Figure out how many lines in the records below hold the string "Blockchain". That number alone is the answer.

== Information ==

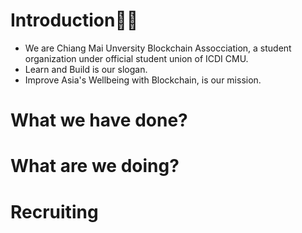 # Introduction👨‍🎓
+ We are Chiang Mai Unversity Blockchain Assocciation, a student organization under official student union of ICDI CMU.
+ Learn and Build is our slogan.
+ Improve Asia's Wellbeing with Blockchain, is our mission.

# What we have done?

# What are we doing?

# Recruiting
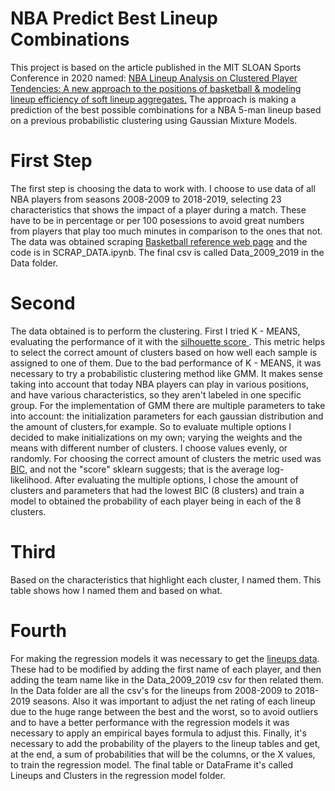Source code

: # NBA Predict Best Lineup Combinations
This project is based on the article published in the MIT SLOAN Sports Conference in 2020 named: <a href="https://global-uploads.webflow.com/5f1af76ed86d6771ad48324b/5f6a65517f9440891b8e35d0_Kalman_NBA_Line_up_Analysis.pdf"> NBA	Lineup	Analysis on	Clustered	Player Tendencies: A	new	approach	to	the	positions	of	basketball	& modeling	lineup	efficiency	of	soft	lineup	aggregates.</a> 
The approach is making a prediction of the best possible combinations for a NBA 5-man lineup based on a previous probabilistic clustering using Gaussian Mixture Models.

# First Step
The first step is choosing the data to work with. I choose to use data of all NBA players from seasons 2008-2009 to 2018-2019, selecting 23 characteristics that shows the impact of a player during a match. These have to be in percentage or per 100 posessions to avoid great numbers from players that play too much minutes in comparison to the ones that not. The data was obtained scraping <a href="www.basketball-reference.com">Basketball reference web page</a> and the code is in SCRAP_DATA.ipynb. The final csv is called Data_2009_2019 in the Data folder. 

# Second
The data obtained is to perform the clustering. First I tried K - MEANS, evaluating the performance of it with the <a href="https://scikit-learn.org/stable/auto_examples/cluster/plot_kmeans_silhouette_analysis.html#sphx-glr-auto-examples-cluster-plot-kmeans-silhouette-analysis-py"> silhouette score </a>. This metric helps to select the correct amount of clusters based on how well each sample is assigned to one of them. 
Due to the bad performance of K - MEANS, it was necessary to try a probabilistic clustering method like GMM. It makes sense taking into account that today NBA players can play in various positions, and have various characteristics, so they aren't labeled in one specific group. 
For the implementation of GMM there are multiple parameters to take into account: the initialization parameters for each gaussian distribution and the amount of clusters,for example. So to evaluate multiple options I decided to make initializations on my own; varying the weights and the means with different number of clusters. I choose values evenly, or randomly. For choosing the correct amount of clusters the metric used was <a href="https://medium.com/@analyttica/what-is-bayesian-information-criterion-bic-b3396a894be6">BIC</a>, and not the "score" sklearn suggests; that is the average log-likelihood. After evaluating the multiple options, I chose the amount of clusters and parameters that had the lowest BIC (8 clusters) and train a model to obtained the probability of each player being in each of the 8 clusters. 

# Third
Based on the characteristics that highlight each cluster, I named them. This table shows how I named them and based on what.


# Fourth
For making the regression models it was necessary to get the <a href="www.basketball-reference.com">lineups data</a>. These had to be modified by adding the first name of each player, and then adding the team name like in the Data_2009_2019 csv for then related them. In the Data folder are all the csv's for the lineups from 2008-2009 to 2018-2019 seasons. Also it was important to adjust the net rating of each lineup due to the huge range between the best and the worst, so to avoid outliers and to have a better performance with the regression models it was necessary to apply an empirical bayes formula to adjust this. 
Finally, it's necessary to add the probability of the players to the lineup tables and get, at the end, a sum of probabilities that will be the columns, or the X values, to train the regression model. The final table or DataFrame it's called Lineups and Clusters in the regression model folder.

===

Exercise response -
2